Nell'agosto 2010, dopo la nascita del gruppo Futuro e Libertà e la crescita del dissenso nei confronti della linea di Berlusconi nel PdL, Gianfranco Fini è al centro di un'aspra campagna di stampa, capeggiata proprio dai quotidiani "Il Giornale", "Libero" e dal settimanale "Panorama". Oggetto della campagna è un alloggio di 45 m² a Monte Carlo lasciato in eredità dalla contessa Anna Maria Colleoni ad Alleanza Nazionale nel 1999. Tale alloggio, venduto dal partito nel 2008 ad una società off shore dell'isola Santa Lucia, per la cifra di euro 300.000, risultava affittato con regolare contratto all'imprenditore immobiliare Giancarlo Tulliani, fratello minore della compagna del Presidente Fini. Il 30 luglio viene presentata una denuncia da Storace e la Procura di Roma apre un fascicolo sulla vicenda, quale atto dovuto: l'indagine è contro ignoti. Il 26 ottobre 2010 la Procura di Roma annuncia che non risulta esserci nessuna frode nell'affare, e chiede l'archiviazione delle indagini su Gianfranco Fini. Il 27 gennaio 2011 il ministro degli Esteri Franco Frattini, rispondendo ad un'interrogazione parlamentare, si pronuncia in Senato in merito ad alcuni documenti arrivati alla Farnesina dall'isola caraibica di Santa Lucia dicendo che «il primo ministro di Santa Lucia gli avrebbe certificato l'autenticità del documento» che testimonierebbe come Giancarlo Tulliani sarebbe il proprietario di una società che deterrebbe il bene, ma forti dubbi sono emersi successivamente sull'autenticità di questo documento caraibico, anche in relazione al particolare attivismo intorno a tutta la vicenda del faccendiere Valter Lavitola, legato proprio a Silvio Berlusconi. In seguito la Procura dichiarerà che il contenuto della carta proveniente da Santa Lucia appare del tutto irrilevante ai fini delle indagini, confermando quindi la richiesta di archiviazione. La richiesta fu accolta dal presidente dei Gip del Tribunale di Roma che ne dispose l'archiviazione.
Soprassediamo dal citare gli articoli che "Il Giornale" dedicato ad Ilda Boccassini perché questo post diventerebbe un romanzo.
A questo punto mi sorge qualche dubbio.
E' applicabile in questi casi il diritto d'informazione?
La possiamo definire informazione? 

domenica 11 agosto 2013

Un paese senza speranze

E' da qualche mese che non scrivo più su questo blog. Ho sempre pensato che per riflettere bisogna stare in silenzio. Per questo, oltre ad essere impegnato con il lavoro (molto più fortunato di tanti miei connazionali), non avendo molto da dire, ho riflettuto ed ho osservato quello che accadeva in questo paese.
La nascita del governo "schifezza" (nel senso che, a mio modestissimo avviso, un governo con Gasparri, Biancofiore, Gelmini, Brunetta e, per l'appunto, Schif...ani, senza nominare Lui, non può che essere un governo Schif...ezza), anche se unico possibile in quel momento, sempre grazie al voto di noi Italioti (idioti!) (senza dimenticare il sistema elettorale affetto da strabismo non certo di Venere), è stato indispensabile per consentire a questo paese di "sbarcare il lunario" ed evitare una pericolosissima deriva di ingovernabilità.
Tra l'altro, senza tornare a quella fase politica "drammatica", già ampiamente trattata su questo blog nei post precedenti, le scelte del PD nella gestione della fase post-voto fino all'elezione del Presidente della Repubblica, hanno consegnato il partito di maggioranza parlamentare, assoluta alla Camera e relativa al Senato, ad avere un ruolo di forte debolezza politica, da comprimario in questo governo, nonostante i numeri.
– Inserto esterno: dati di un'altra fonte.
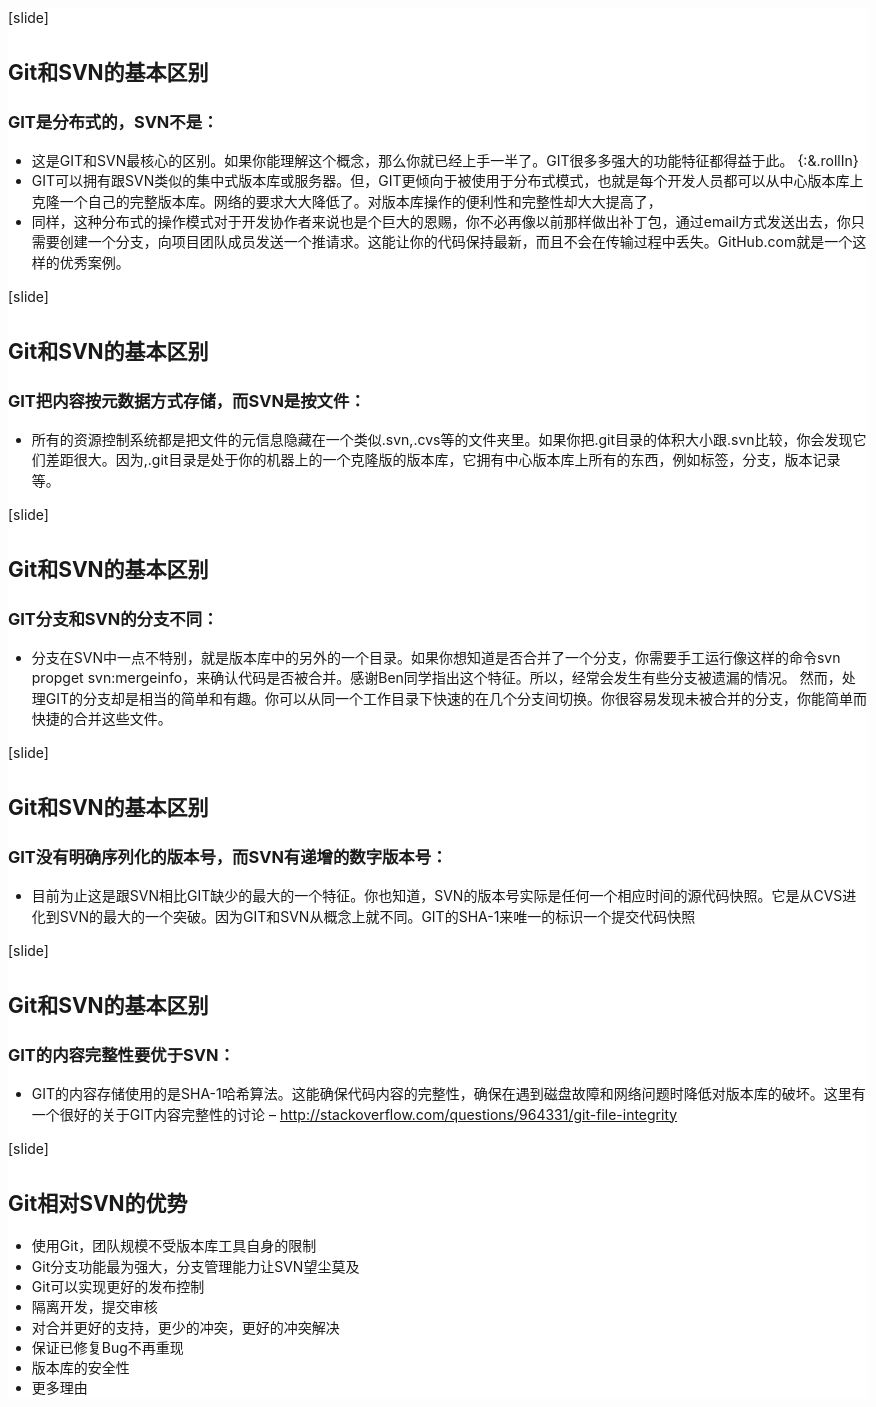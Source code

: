 [slide]
## Git和SVN的基本区别
### GIT是分布式的，SVN不是：
 * 这是GIT和SVN最核心的区别。如果你能理解这个概念，那么你就已经上手一半了。GIT很多多强大的功能特征都得益于此。 {:&.rollIn}
 * GIT可以拥有跟SVN类似的集中式版本库或服务器。但，GIT更倾向于被使用于分布式模式，也就是每个开发人员都可以从中心版本库上克隆一个自己的完整版本库。网络的要求大大降低了。对版本库操作的便利性和完整性却大大提高了，
 * 同样，这种分布式的操作模式对于开发协作者来说也是个巨大的恩赐，你不必再像以前那样做出补丁包，通过email方式发送出去，你只需要创建一个分支，向项目团队成员发送一个推请求。这能让你的代码保持最新，而且不会在传输过程中丢失。GitHub.com就是一个这样的优秀案例。
 
[slide]
## Git和SVN的基本区别
### GIT把内容按元数据方式存储，而SVN是按文件：
 * 所有的资源控制系统都是把文件的元信息隐藏在一个类似.svn,.cvs等的文件夹里。如果你把.git目录的体积大小跟.svn比较，你会发现它们差距很大。因为,.git目录是处于你的机器上的一个克隆版的版本库，它拥有中心版本库上所有的东西，例如标签，分支，版本记录等。
 
[slide]
## Git和SVN的基本区别
### GIT分支和SVN的分支不同：
 * 分支在SVN中一点不特别，就是版本库中的另外的一个目录。如果你想知道是否合并了一个分支，你需要手工运行像这样的命令svn propget svn:mergeinfo，来确认代码是否被合并。感谢Ben同学指出这个特征。所以，经常会发生有些分支被遗漏的情况。
然而，处理GIT的分支却是相当的简单和有趣。你可以从同一个工作目录下快速的在几个分支间切换。你很容易发现未被合并的分支，你能简单而快捷的合并这些文件。
 
[slide]
## Git和SVN的基本区别
### GIT没有明确序列化的版本号，而SVN有递增的数字版本号：
 * 目前为止这是跟SVN相比GIT缺少的最大的一个特征。你也知道，SVN的版本号实际是任何一个相应时间的源代码快照。它是从CVS进化到SVN的最大的一个突破。因为GIT和SVN从概念上就不同。GIT的SHA-1来唯一的标识一个提交代码快照

[slide]
## Git和SVN的基本区别
### GIT的内容完整性要优于SVN：
 * GIT的内容存储使用的是SHA-1哈希算法。这能确保代码内容的完整性，确保在遇到磁盘故障和网络问题时降低对版本库的破坏。这里有一个很好的关于GIT内容完整性的讨论 – http://stackoverflow.com/questions/964331/git-file-integrity

[slide]
## Git相对SVN的优势
 * 使用Git，团队规模不受版本库工具自身的限制 
 * Git分支功能最为强大，分支管理能力让SVN望尘莫及
 * Git可以实现更好的发布控制
 * 隔离开发，提交审核
 * 对合并更好的支持，更少的冲突，更好的冲突解决
 * 保证已修复Bug不再重现
 * 版本库的安全性
 * 更多理由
Una debolezza politica che viene da lontano e che è necessario, quanto prima, superare con un passaggio definitivo: un Congresso "ricostituente" (veramente ce ne vorrebbe uno costituente, non lo ha mai celebrato).
Berlusconi ed i suoi hanno sfruttato questa debolezza politica per incunearsi nel campo avversario e divaricare le varie anime del PD sia sulla formazione del governo sia sulle politiche del governo. La battaglia per l'IMU sulla prima casa, che ha un valore puramente simbolico, è un formidabile spot elettorale per il centrodestra. Infatti, comunque vada sarà un loro successo politico. Se si abolisce "tout court" l'IMU sulla prima casa sarà un successo di Berlusconi (che avrà mantenuto la promessa elettorale). Se non si abolisce l'IMU sulla prima casa sarà stato per volontà del Partito Democratico e, quindi, un cavallo di battaglia elettorale ulteriore per il centrodestra. Vorrei ricordare che stiamo parlando di una partita da circa 4,5 miliardi di euro con un costo medio, per immobile, di circa 75 euro. Ripeto la cifra: 75 euro.
Il punto, però, è che l'IMU colpisce anche le seconde e terze case. Qui si gioca sull'equivoco quando si parla di abolizione dell'IMU. Ascoltando le persone, queste sono convinte che la proposta di abolizione riguardi l'IMU in generale. Per disinnescare il problema, se si vuole usare la furbizia, bisogna abolire l'IMU sulla prima casa, lasciandola solo sugli immobili di pregio. Non si faccia, invece, l'errore di legarla al reddito. L'evasione fiscale la renderebbe ulteriormente ingiusta. Quando gli italiani si ritroveranno l'IMU sulla seconda casa, forse anche più alta del passato, onde garantire lo stesso gettito complessivo, se me accorgeranno. Certo il centrodestra per coprire l'ammanco propone di aumentare le sigarette e/o gli alcolici o, sempre proposta del Pdl, le merendine o, ancora, la sigaretta elettronica (ho nostalgia sincera dei governi Democristiani, lo dico sul serio). Non propongono mica di tagliare la spesa pubblica? Questo perché il disavanzo pubblico italiano (e di conseguenza il debito pubblico italiano) sono aumentati in maniera formidabile negli anni dell'ultimo dis-governo Berlusconi. 
Si veda il grafico estratto dal programma economico (interessantissimo!!) di Fare per Fermare il declino (http://www.fermareildeclino.it/sites/default/files/users/fabio.lazzari/punto02programmacompleto.pdf)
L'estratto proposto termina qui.